Stored data entries:
========================================

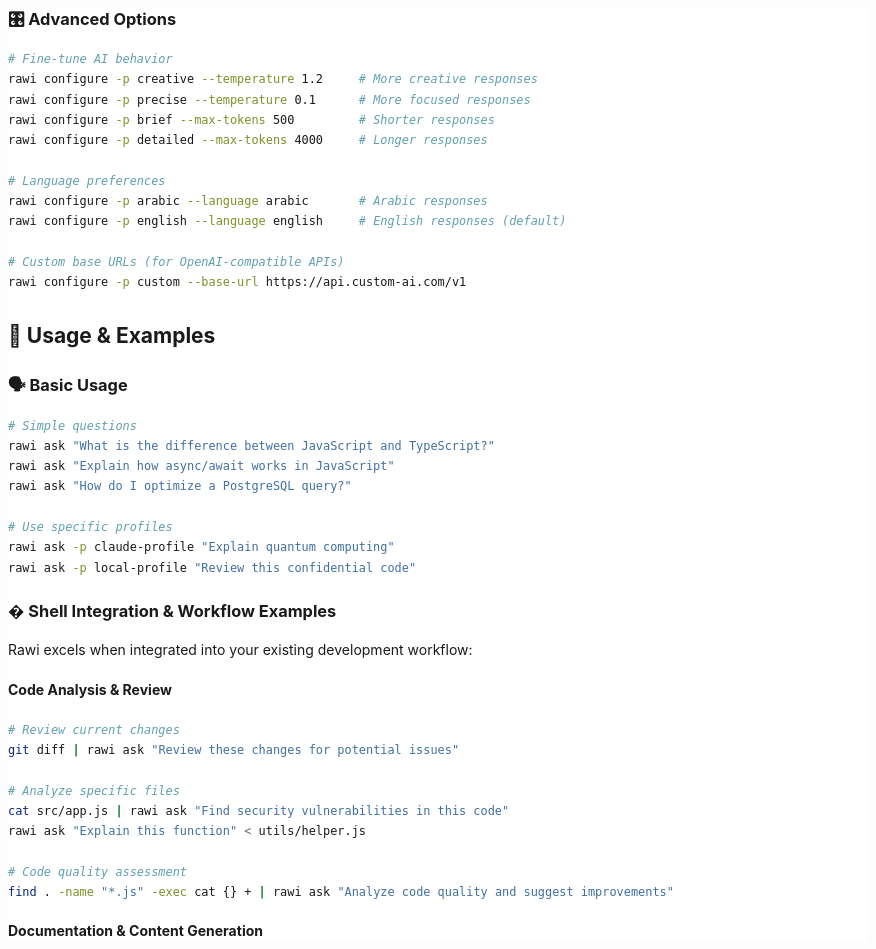
### 🎛️ Advanced Options

```bash
# Fine-tune AI behavior
rawi configure -p creative --temperature 1.2     # More creative responses
rawi configure -p precise --temperature 0.1      # More focused responses
rawi configure -p brief --max-tokens 500         # Shorter responses
rawi configure -p detailed --max-tokens 4000     # Longer responses

# Language preferences
rawi configure -p arabic --language arabic       # Arabic responses
rawi configure -p english --language english     # English responses (default)

# Custom base URLs (for OpenAI-compatible APIs)
rawi configure -p custom --base-url https://api.custom-ai.com/v1
```

## 💬 Usage & Examples

### 🗣️ Basic Usage

```bash
# Simple questions
rawi ask "What is the difference between JavaScript and TypeScript?"
rawi ask "Explain how async/await works in JavaScript"
rawi ask "How do I optimize a PostgreSQL query?"

# Use specific profiles
rawi ask -p claude-profile "Explain quantum computing"
rawi ask -p local-profile "Review this confidential code"
```

### � Shell Integration & Workflow Examples

Rawi excels when integrated into your existing development workflow:

#### Code Analysis & Review

```bash
# Review current changes
git diff | rawi ask "Review these changes for potential issues"

# Analyze specific files
cat src/app.js | rawi ask "Find security vulnerabilities in this code"
rawi ask "Explain this function" < utils/helper.js

# Code quality assessment
find . -name "*.js" -exec cat {} + | rawi ask "Analyze code quality and suggest improvements"
```

#### Documentation & Content Generation
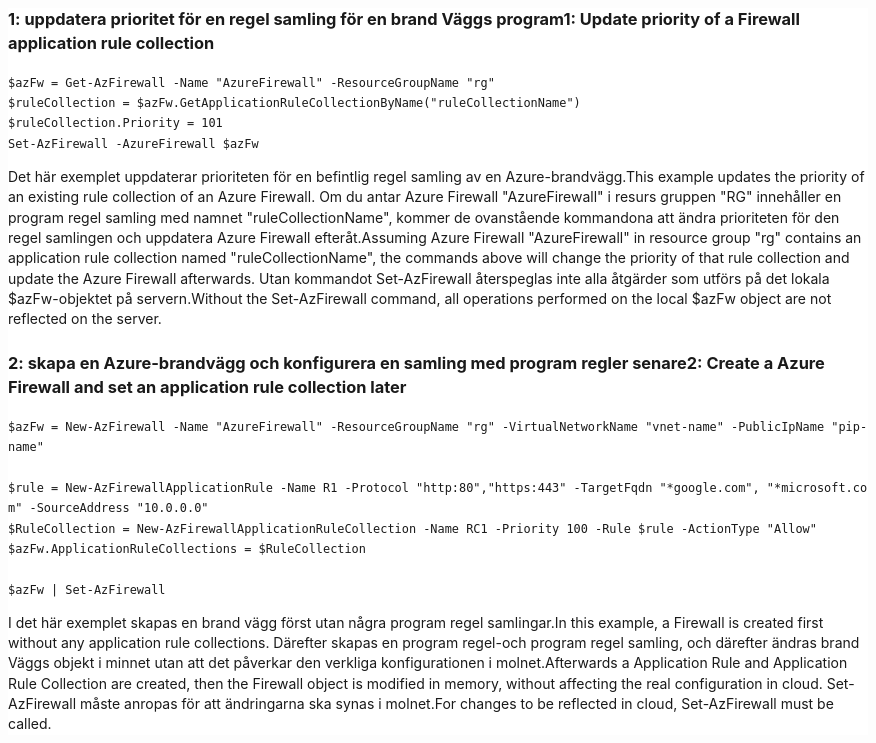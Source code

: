 ### <span data-ttu-id="cb0f9-108">1: uppdatera prioritet för en regel samling för en brand Väggs program</span><span class="sxs-lookup"><span data-stu-id="cb0f9-108">1:  Update priority of a Firewall application rule collection</span></span>
```
$azFw = Get-AzFirewall -Name "AzureFirewall" -ResourceGroupName "rg"
$ruleCollection = $azFw.GetApplicationRuleCollectionByName("ruleCollectionName")
$ruleCollection.Priority = 101
Set-AzFirewall -AzureFirewall $azFw
```

<span data-ttu-id="cb0f9-109">Det här exemplet uppdaterar prioriteten för en befintlig regel samling av en Azure-brandvägg.</span><span class="sxs-lookup"><span data-stu-id="cb0f9-109">This example updates the priority of an existing rule collection of an Azure Firewall.</span></span>
<span data-ttu-id="cb0f9-110">Om du antar Azure Firewall "AzureFirewall" i resurs gruppen "RG" innehåller en program regel samling med namnet "ruleCollectionName", kommer de ovanstående kommandona att ändra prioriteten för den regel samlingen och uppdatera Azure Firewall efteråt.</span><span class="sxs-lookup"><span data-stu-id="cb0f9-110">Assuming Azure Firewall "AzureFirewall" in resource group "rg" contains an application rule collection named "ruleCollectionName", the commands above will change the priority of that rule collection and update the Azure Firewall afterwards.</span></span> <span data-ttu-id="cb0f9-111">Utan kommandot Set-AzFirewall återspeglas inte alla åtgärder som utförs på det lokala $azFw-objektet på servern.</span><span class="sxs-lookup"><span data-stu-id="cb0f9-111">Without the Set-AzFirewall command, all operations performed on the local $azFw object are not reflected on the server.</span></span>

### <span data-ttu-id="cb0f9-112">2: skapa en Azure-brandvägg och konfigurera en samling med program regler senare</span><span class="sxs-lookup"><span data-stu-id="cb0f9-112">2:  Create a Azure Firewall and set an application rule collection later</span></span>
```
$azFw = New-AzFirewall -Name "AzureFirewall" -ResourceGroupName "rg" -VirtualNetworkName "vnet-name" -PublicIpName "pip-name"

$rule = New-AzFirewallApplicationRule -Name R1 -Protocol "http:80","https:443" -TargetFqdn "*google.com", "*microsoft.com" -SourceAddress "10.0.0.0"
$RuleCollection = New-AzFirewallApplicationRuleCollection -Name RC1 -Priority 100 -Rule $rule -ActionType "Allow"
$azFw.ApplicationRuleCollections = $RuleCollection

$azFw | Set-AzFirewall
```

<span data-ttu-id="cb0f9-113">I det här exemplet skapas en brand vägg först utan några program regel samlingar.</span><span class="sxs-lookup"><span data-stu-id="cb0f9-113">In this example, a Firewall is created first without any application rule collections.</span></span> <span data-ttu-id="cb0f9-114">Därefter skapas en program regel-och program regel samling, och därefter ändras brand Väggs objekt i minnet utan att det påverkar den verkliga konfigurationen i molnet.</span><span class="sxs-lookup"><span data-stu-id="cb0f9-114">Afterwards a Application Rule and Application Rule Collection are created, then the Firewall object is modified in memory, without affecting the real configuration in cloud.</span></span> <span data-ttu-id="cb0f9-115">Set-AzFirewall måste anropas för att ändringarna ska synas i molnet.</span><span class="sxs-lookup"><span data-stu-id="cb0f9-115">For changes to be reflected in cloud, Set-AzFirewall must be called.</span></span>
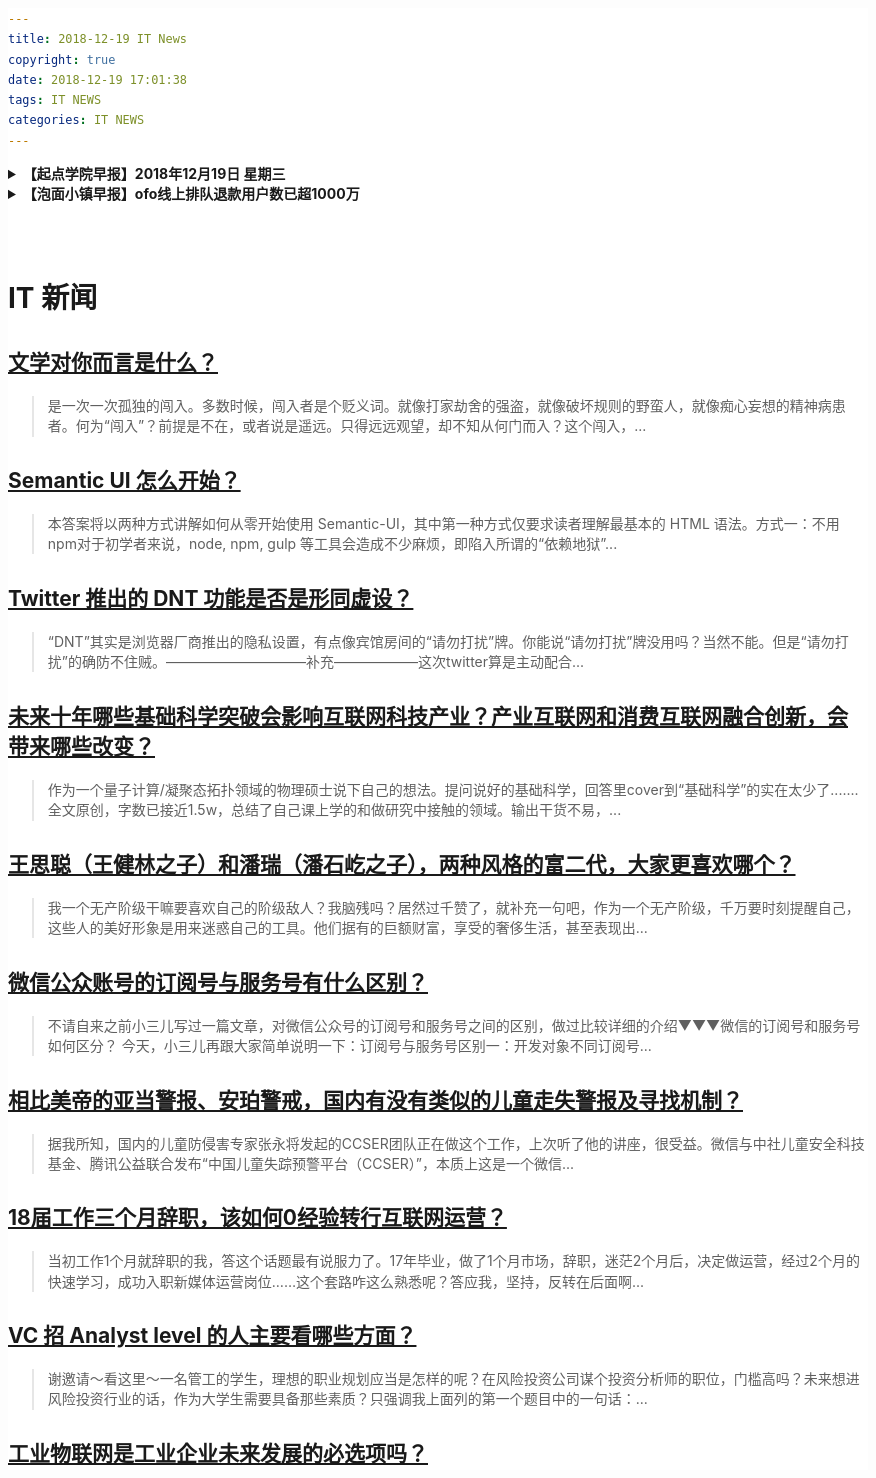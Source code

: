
 ```yaml
---
title: 2018-12-19 IT News
copyright: true
date: 2018-12-19 17:01:38
tags: IT NEWS
categories: IT NEWS
---
```

<details><summary><b>【起点学院早报】2018年12月19日 星期三</b></summary></details>
<details><summary><b>【泡面小镇早报】ofo线上排队退款用户数已超1000万</b></summary></details>

<p>&nbsp;</p>

# IT 新闻 
 ## [文学对你而言是什么？](https://www.zhihu.com/question/56124812)
 > 是一次一次孤独的闯入。多数时候，闯入者是个贬义词。就像打家劫舍的强盗，就像破坏规则的野蛮人，就像痴心妄想的精神病患者。何为“闯入”？前提是不在，或者说是遥远。只得远远观望，却不知从何门而入？这个闯入，...
 ## [Semantic UI 怎么开始？](https://www.zhihu.com/question/34698183)
 > 本答案将以两种方式讲解如何从零开始使用 Semantic-UI，其中第一种方式仅要求读者理解最基本的 HTML 语法。方式一：不用 npm对于初学者来说，node, npm, gulp 等工具会造成不少麻烦，即陷入所谓的“依赖地狱”...
 ## [Twitter 推出的 DNT 功能是否是形同虚设？](https://www.zhihu.com/question/21310723)
 > “DNT”其实是浏览器厂商推出的隐私设置，有点像宾馆房间的“请勿打扰”牌。你能说“请勿打扰”牌没用吗？当然不能。但是“请勿打扰”的确防不住贼。——————————补充——————这次twitter算是主动配合...
 ## [未来十年哪些基础科学突破会影响互联网科技产业？产业互联网和消费互联网融合创新，会带来哪些改变？](https://www.zhihu.com/question/299741613)
 > 作为一个量子计算/凝聚态拓扑领域的物理硕士说下自己的想法。提问说好的基础科学，回答里cover到“基础科学”的实在太少了.......全文原创，字数已接近1.5w，总结了自己课上学的和做研究中接触的领域。输出干货不易，...
 ## [王思聪（王健林之子）和潘瑞（潘石屹之子），两种风格的富二代，大家更喜欢哪个？](https://www.zhihu.com/question/31330195)
 > 我一个无产阶级干嘛要喜欢自己的阶级敌人？我脑残吗？居然过千赞了，就补充一句吧，作为一个无产阶级，千万要时刻提醒自己，这些人的美好形象是用来迷惑自己的工具。他们据有的巨额财富，享受的奢侈生活，甚至表现出...
 ## [微信公众账号的订阅号与服务号有什么区别？](https://www.zhihu.com/question/23504446)
 > 不请自来之前小三儿写过一篇文章，对微信公众号的订阅号和服务号之间的区别，做过比较详细的介绍▼▼▼微信的订阅号和服务号如何区分？ 今天，小三儿再跟大家简单说明一下：订阅号与服务号区别一：开发对象不同订阅号...
 ## [相比美帝的亚当警报、安珀警戒，国内有没有类似的儿童走失警报及寻找机制？](https://www.zhihu.com/question/26019791)
 > 据我所知，国内的儿童防侵害专家张永将发起的CCSER团队正在做这个工作，上次听了他的讲座，很受益。微信与中社儿童安全科技基金、腾讯公益联合发布“中国儿童失踪预警平台（CCSER）”，本质上这是一个微信...
 ## [18届工作三个月辞职，该如何0经验转行互联网运营？](https://www.zhihu.com/question/301971579)
 > 当初工作1个月就辞职的我，答这个话题最有说服力了。17年毕业，做了1个月市场，辞职，迷茫2个月后，决定做运营，经过2个月的快速学习，成功入职新媒体运营岗位……这个套路咋这么熟悉呢？答应我，坚持，反转在后面啊...
 ## [VC 招 Analyst level 的人主要看哪些方面？](https://www.zhihu.com/question/23905776)
 > 谢邀请～看这里～一名管工的学生，理想的职业规划应当是怎样的呢？在风险投资公司谋个投资分析师的职位，门槛高吗？未来想进风险投资行业的话，作为大学生需要具备那些素质？只强调我上面列的第一个题目中的一句话：...
 ## [工业物联网是工业企业未来发展的必选项吗？](https://www.zhihu.com/question/305628008)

========================================

Identify the lines of the data that contain the word "Examples". Copy each of them.

## 💬 Usage & Examples
### � Shell Integration & Workflow Examples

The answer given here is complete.